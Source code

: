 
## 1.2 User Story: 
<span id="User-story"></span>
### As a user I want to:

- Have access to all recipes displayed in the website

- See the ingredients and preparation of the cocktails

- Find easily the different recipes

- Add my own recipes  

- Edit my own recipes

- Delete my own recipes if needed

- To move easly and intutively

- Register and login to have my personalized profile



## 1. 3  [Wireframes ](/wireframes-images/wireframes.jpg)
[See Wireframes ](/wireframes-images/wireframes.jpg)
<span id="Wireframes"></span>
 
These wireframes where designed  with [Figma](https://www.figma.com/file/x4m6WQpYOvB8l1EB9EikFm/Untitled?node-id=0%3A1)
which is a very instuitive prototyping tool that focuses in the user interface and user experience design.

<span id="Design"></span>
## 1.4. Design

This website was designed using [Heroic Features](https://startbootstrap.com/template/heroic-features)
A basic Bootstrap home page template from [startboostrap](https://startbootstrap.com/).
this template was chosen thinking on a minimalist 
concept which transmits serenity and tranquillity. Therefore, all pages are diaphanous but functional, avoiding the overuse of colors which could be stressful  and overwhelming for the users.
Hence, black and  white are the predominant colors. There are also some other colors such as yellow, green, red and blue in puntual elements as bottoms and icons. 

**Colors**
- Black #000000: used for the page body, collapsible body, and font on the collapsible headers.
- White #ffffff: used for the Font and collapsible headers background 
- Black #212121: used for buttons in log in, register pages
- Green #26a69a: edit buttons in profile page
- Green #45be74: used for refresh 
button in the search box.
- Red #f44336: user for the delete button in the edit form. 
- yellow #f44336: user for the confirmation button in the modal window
━━━━━━━━━━━━━━━━━━━━
> _TASK GOAL_: Return nothing but the lines from the first line of the listing through the line with "concept which transmits", please, keeping every one of them unchanged.

> _RESULT OF THIS TASK_:
Source code

: 
## 1.2 User Story: 
<span id="User-story"></span>
### As a user I want to:

- Have access to all recipes displayed in the website

- See the ingredients and preparation of the cocktails

- Find easily the different recipes

- Add my own recipes  

- Edit my own recipes

- Delete my own recipes if needed

- To move easly and intutively

- Register and login to have my personalized profile



## 1. 3  [Wireframes ](/wireframes-images/wireframes.jpg)
[See Wireframes ](/wireframes-images/wireframes.jpg)
<span id="Wireframes"></span>
 
These wireframes where designed  with [Figma](https://www.figma.com/file/x4m6WQpYOvB8l1EB9EikFm/Untitled?node-id=0%3A1)
which is a very instuitive prototyping tool that focuses in the user interface and user experience design.

<span id="Design"></span>
## 1.4. Design

This website was designed using [Heroic Features](https://startbootstrap.com/template/heroic-features)
A basic Bootstrap home page template from [startboostrap](https://startbootstrap.com/).
this template was chosen thinking on a minimalist 
concept which transmits serenity and tranquillity. Therefore, all pages are diaphanous but functional, avoiding the overuse of colors which could be stressful  and overwhelming for the users.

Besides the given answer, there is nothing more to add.